(RECORDS FOR PROCESSING)

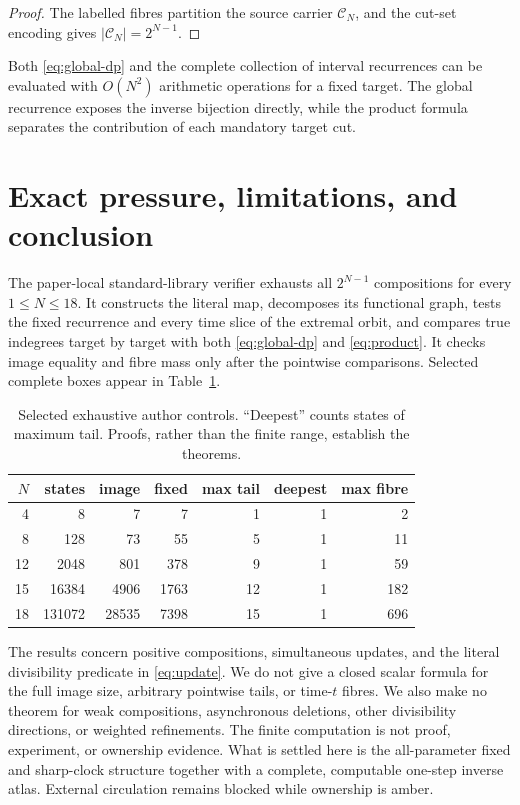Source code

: \documentclass[a4paper,10pt]{amsart}
\theoremstyle{remark}
\newcommand{\Comp}{\mathcal C}
\begin{document}
\begin{proof}
The labelled fibres partition the source carrier $\Comp_N$, and the cut-set
encoding gives $|\Comp_N|=2^{N-1}$.
\end{proof}

Both \eqref{eq:global-dp} and the complete collection of interval recurrences
can be evaluated with $O(N^2)$ arithmetic operations for a fixed target.
The global recurrence exposes the inverse bijection directly, while the
product formula separates the contribution of each mandatory target cut.

\section{Exact pressure, limitations, and conclusion}

The paper-local standard-library verifier exhausts all $2^{N-1}$ compositions
for every $1\leq N\leq18$.  It constructs the literal map, decomposes its
functional graph, tests the fixed recurrence and every time slice of the
extremal orbit, and compares true indegrees target by target with both
\eqref{eq:global-dp} and \eqref{eq:product}.  It checks image equality and
fibre mass only after the pointwise comparisons.  Selected complete boxes
appear in Table~\ref{tab:control}.

\begin{table}[h]
\centering
\small
\begin{tabular}{rrrrrrr}
\hline
$N$&states&image&fixed&max tail&deepest&max fibre\\
\hline
4&8&7&7&1&1&2\\
8&128&73&55&5&1&11\\
12&2048&801&378&9&1&59\\
15&16384&4906&1763&12&1&182\\
18&131072&28535&7398&15&1&696\\
\hline
\end{tabular}
\caption{Selected exhaustive author controls.  ``Deepest'' counts states of
maximum tail.  Proofs, rather than the finite range, establish the theorems.}
\label{tab:control}
\end{table}

The results concern positive compositions, simultaneous updates, and the
literal divisibility predicate in \eqref{eq:update}.  We do not give a closed
scalar formula for the full image size, arbitrary pointwise tails, or
time-$t$ fibres.  We also make no theorem for weak compositions, asynchronous
deletions, other divisibility directions, or weighted refinements.  The
finite computation is not proof, experiment, or ownership evidence.  What is
settled here is the all-parameter fixed and sharp-clock structure together
with a complete, computable one-step inverse atlas.  External circulation
remains blocked while ownership is amber.
\end{document}
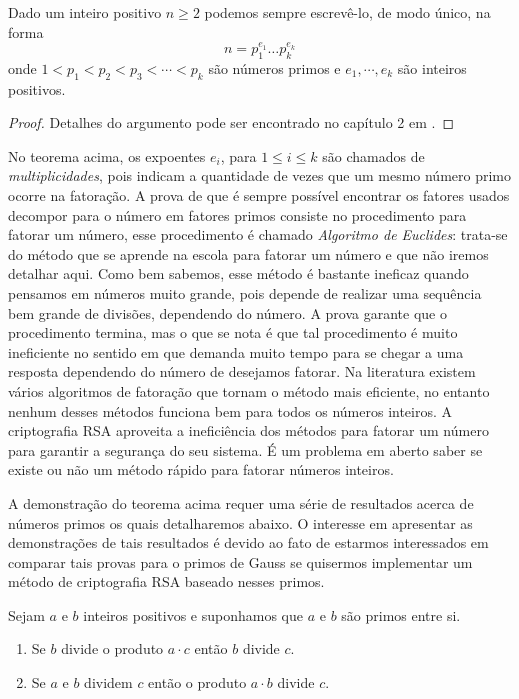 \begin{Th}
\label{fat.unica} 
Dado um inteiro positivo $n\geq 2$ podemos sempre escrev\^e-lo, de modo \'unico, na forma
$$n=p_{1}^{e_1}\dots p_{k}^{e_k}$$
onde $1<p_1<p_2<p_3<\cdots<p_k$ s\~ao n\'umeros primos e $e_1, \cdots, e_k$ s\~ao inteiros positivos.
\end{Th}
\begin{proof}
	Detalhes do argumento pode ser encontrado no capítulo 2 em \cite{cou:2014}.
\end{proof}

No teorema acima, os expoentes $e_i$, para $1\leq i\leq k$ s\~ao chamados de \textit{multiplicidades}, pois indicam a quantidade de vezes que um mesmo n\'umero primo ocorre na fatora\c{c}\~ao. A prova de que \'e sempre poss\'ivel encontrar os fatores usados decompor para o n\'umero em fatores primos consiste no procedimento para fatorar um n\'umero, esse procedimento \'e chamado \textit{Algoritmo de Euclides}: trata-se do m\'etodo que se aprende na escola para fatorar
um n\'umero e que n\~ao iremos detalhar aqui. Como bem sabemos, esse m\'etodo \'e bastante ineficaz quando pensamos em n\'umeros muito grande, pois depende de realizar uma sequ\^encia bem grande de divis\~oes, dependendo do n\'umero. A prova garante que o procedimento termina, mas o que se nota \'e que tal procedimento \'e muito ineficiente no sentido em que demanda muito tempo para se chegar a uma resposta dependendo do n\'umero de desejamos fatorar. Na literatura existem v\'arios algoritmos de fatora\c{c}\~ao que tornam o m\'etodo mais eficiente, no entanto nenhum desses m\'etodos funciona bem para todos os n\'umeros inteiros. A criptografia RSA aproveita a inefici\^encia dos m\'etodos para fatorar um n\'umero para garantir a seguran\c{c}a do seu sistema. \'E um problema em aberto saber se existe ou n\~ao um m\'etodo r\'apido para fatorar n\'umeros inteiros.  

A demonstra\c{c}\~ao do teorema acima requer uma s\'erie de resultados acerca de n\'umeros primos os quais detalharemos abaixo. O interesse em apresentar as demonstra\c{c}\~oes de tais resultados \'e devido ao fato de estarmos interessados em comparar tais provas para o primos de Gauss se quisermos implementar um m\'etodo de criptografia RSA baseado nesses primos. 

\begin{Th}\label{propriedade_de_primos}
Sejam $a$ e $b$ inteiros positivos e suponhamos que $a$ e $b$ s\~ao primos entre si.
\begin{enumerate}
\item Se $b$ divide o produto $a\cdot c$ ent\~ao $b$ divide $c$.
\item Se $a$ e $b$ dividem $c$ ent\~ao o produto $a\cdot b$ divide $c$.
\end{enumerate}
\end{Th}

(End RECORDS FOR PROCESSING)

* **WORK ITEM**
Exactly reproduce the lines that run from the first line of the listing above to the line containing "product formula separates", including both; omit the pictures.

* **WRITTEN REPLY**
Source code

: \documentclass[a4paper,10pt]{amsart}
\theoremstyle{remark}
\newcommand{\Comp}{\mathcal C}
\begin{document}
\begin{proof}
The labelled fibres partition the source carrier $\Comp_N$, and the cut-set
encoding gives $|\Comp_N|=2^{N-1}$.
\end{proof}

Both \eqref{eq:global-dp} and the complete collection of interval recurrences
can be evaluated with $O(N^2)$ arithmetic operations for a fixed target.
The global recurrence exposes the inverse bijection directly, while the
product formula separates the contribution of each mandatory target cut.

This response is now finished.